[Data section]
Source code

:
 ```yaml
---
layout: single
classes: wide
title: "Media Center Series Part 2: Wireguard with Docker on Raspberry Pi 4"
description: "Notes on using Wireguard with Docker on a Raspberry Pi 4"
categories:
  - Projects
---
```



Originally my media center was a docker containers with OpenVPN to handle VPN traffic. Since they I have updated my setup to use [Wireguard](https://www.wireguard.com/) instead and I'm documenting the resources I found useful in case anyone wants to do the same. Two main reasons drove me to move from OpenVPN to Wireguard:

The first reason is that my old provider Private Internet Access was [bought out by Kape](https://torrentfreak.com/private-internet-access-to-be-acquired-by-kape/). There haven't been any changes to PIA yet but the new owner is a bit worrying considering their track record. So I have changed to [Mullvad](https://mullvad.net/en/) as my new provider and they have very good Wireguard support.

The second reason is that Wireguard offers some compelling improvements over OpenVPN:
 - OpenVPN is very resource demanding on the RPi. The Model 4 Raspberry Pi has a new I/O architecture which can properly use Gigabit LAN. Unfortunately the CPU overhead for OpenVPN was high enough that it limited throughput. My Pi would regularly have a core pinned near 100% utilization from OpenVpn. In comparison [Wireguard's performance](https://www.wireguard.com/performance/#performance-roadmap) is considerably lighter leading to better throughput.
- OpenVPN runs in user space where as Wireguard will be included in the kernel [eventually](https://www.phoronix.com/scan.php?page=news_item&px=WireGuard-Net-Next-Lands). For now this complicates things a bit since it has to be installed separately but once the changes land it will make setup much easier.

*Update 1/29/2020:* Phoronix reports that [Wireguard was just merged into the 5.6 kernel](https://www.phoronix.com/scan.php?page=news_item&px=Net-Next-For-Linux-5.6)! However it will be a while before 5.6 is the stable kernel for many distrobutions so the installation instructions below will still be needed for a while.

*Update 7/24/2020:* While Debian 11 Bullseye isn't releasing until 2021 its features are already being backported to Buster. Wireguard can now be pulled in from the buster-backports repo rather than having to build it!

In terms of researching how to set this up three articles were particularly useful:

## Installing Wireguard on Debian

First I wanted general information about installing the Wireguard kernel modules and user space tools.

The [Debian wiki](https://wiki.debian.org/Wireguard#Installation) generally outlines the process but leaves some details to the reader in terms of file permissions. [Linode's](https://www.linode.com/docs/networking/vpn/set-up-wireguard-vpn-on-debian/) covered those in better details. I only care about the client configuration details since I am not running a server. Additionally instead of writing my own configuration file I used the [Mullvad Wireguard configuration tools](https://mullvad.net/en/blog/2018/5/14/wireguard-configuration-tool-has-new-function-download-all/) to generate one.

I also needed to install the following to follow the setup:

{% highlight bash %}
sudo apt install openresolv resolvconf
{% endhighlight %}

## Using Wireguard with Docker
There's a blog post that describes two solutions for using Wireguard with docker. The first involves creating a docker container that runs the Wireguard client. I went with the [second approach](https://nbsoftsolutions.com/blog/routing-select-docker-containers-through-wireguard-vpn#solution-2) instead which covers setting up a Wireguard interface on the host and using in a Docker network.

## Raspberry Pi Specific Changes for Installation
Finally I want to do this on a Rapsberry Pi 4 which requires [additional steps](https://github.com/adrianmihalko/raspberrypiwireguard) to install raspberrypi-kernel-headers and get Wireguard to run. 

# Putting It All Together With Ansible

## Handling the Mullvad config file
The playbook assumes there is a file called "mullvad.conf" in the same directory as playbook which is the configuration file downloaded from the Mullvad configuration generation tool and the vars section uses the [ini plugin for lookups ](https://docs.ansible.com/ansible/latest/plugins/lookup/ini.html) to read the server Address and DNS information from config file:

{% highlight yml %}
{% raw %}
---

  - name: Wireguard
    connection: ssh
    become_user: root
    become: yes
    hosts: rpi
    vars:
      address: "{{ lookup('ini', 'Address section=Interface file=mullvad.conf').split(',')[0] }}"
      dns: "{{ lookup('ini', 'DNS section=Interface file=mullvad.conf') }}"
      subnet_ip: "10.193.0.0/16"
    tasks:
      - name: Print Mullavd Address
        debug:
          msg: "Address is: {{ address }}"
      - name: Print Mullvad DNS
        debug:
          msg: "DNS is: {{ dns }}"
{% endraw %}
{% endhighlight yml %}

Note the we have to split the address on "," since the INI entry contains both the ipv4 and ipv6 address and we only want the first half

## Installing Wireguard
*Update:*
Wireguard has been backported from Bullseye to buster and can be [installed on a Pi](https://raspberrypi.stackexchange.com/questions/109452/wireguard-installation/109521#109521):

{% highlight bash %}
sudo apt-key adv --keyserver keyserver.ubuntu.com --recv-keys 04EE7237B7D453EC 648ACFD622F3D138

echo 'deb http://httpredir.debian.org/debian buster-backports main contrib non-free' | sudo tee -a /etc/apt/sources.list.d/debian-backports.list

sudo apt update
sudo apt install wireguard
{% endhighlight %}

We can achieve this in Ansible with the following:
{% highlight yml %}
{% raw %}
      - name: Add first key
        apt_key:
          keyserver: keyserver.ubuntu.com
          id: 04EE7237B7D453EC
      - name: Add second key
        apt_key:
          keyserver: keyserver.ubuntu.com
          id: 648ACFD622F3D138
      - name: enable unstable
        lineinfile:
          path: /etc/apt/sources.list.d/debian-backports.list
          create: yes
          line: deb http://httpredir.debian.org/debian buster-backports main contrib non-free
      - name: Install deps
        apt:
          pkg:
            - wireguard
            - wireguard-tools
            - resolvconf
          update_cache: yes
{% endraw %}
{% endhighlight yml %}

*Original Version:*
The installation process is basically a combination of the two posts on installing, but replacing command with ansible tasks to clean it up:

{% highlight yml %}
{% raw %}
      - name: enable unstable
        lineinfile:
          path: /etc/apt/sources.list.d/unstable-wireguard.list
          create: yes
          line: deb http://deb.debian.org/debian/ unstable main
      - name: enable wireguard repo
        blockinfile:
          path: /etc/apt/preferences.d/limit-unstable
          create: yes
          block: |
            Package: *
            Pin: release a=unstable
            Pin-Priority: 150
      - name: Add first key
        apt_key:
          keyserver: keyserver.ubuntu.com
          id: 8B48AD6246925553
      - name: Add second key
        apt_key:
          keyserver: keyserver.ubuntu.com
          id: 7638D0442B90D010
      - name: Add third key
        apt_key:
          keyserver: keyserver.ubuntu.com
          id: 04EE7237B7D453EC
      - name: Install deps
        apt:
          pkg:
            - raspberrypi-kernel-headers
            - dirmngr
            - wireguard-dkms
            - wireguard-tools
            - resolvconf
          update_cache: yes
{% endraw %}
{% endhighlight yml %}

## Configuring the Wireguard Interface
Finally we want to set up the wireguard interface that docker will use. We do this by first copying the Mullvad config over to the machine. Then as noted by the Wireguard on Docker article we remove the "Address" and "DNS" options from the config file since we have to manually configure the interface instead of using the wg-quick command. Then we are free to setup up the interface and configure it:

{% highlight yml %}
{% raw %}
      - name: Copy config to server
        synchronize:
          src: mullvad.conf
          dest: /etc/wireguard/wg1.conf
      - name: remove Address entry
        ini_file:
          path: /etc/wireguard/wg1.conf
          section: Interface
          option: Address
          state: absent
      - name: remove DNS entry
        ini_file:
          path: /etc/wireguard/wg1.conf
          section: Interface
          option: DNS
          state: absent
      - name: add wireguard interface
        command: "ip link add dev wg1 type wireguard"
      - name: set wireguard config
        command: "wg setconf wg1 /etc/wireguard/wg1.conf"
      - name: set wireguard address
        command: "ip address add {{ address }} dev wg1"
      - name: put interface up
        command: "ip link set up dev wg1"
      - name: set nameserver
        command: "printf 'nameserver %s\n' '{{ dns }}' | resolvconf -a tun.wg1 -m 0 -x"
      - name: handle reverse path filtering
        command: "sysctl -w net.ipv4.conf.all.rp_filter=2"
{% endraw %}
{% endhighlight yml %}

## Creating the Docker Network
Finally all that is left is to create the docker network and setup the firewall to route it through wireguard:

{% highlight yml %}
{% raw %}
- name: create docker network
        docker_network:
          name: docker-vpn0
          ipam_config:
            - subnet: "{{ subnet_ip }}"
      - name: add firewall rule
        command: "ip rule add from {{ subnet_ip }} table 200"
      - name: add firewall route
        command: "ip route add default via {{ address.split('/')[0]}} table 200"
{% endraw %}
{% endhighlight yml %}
[/Data section]
→ **What this task involves**
Where does the string "Finally" occur in the material? Copy every line where it does.

→ **Response below**
Finally I want to do this on a Rapsberry Pi 4 which requires [additional steps](https://github.com/adrianmihalko/raspberrypiwireguard) to install raspberrypi-kernel-headers and get Wireguard to run. 
Finally we want to set up the wireguard interface that docker will use. We do this by first copying the Mullvad config over to the machine. Then as noted by the Wireguard on Docker article we remove the "Address" and "DNS" options from the config file since we have to manually configure the interface instead of using the wg-quick command. Then we are free to setup up the interface and configure it:
Finally all that is left is to create the docker network and setup the firewall to route it through wireguard:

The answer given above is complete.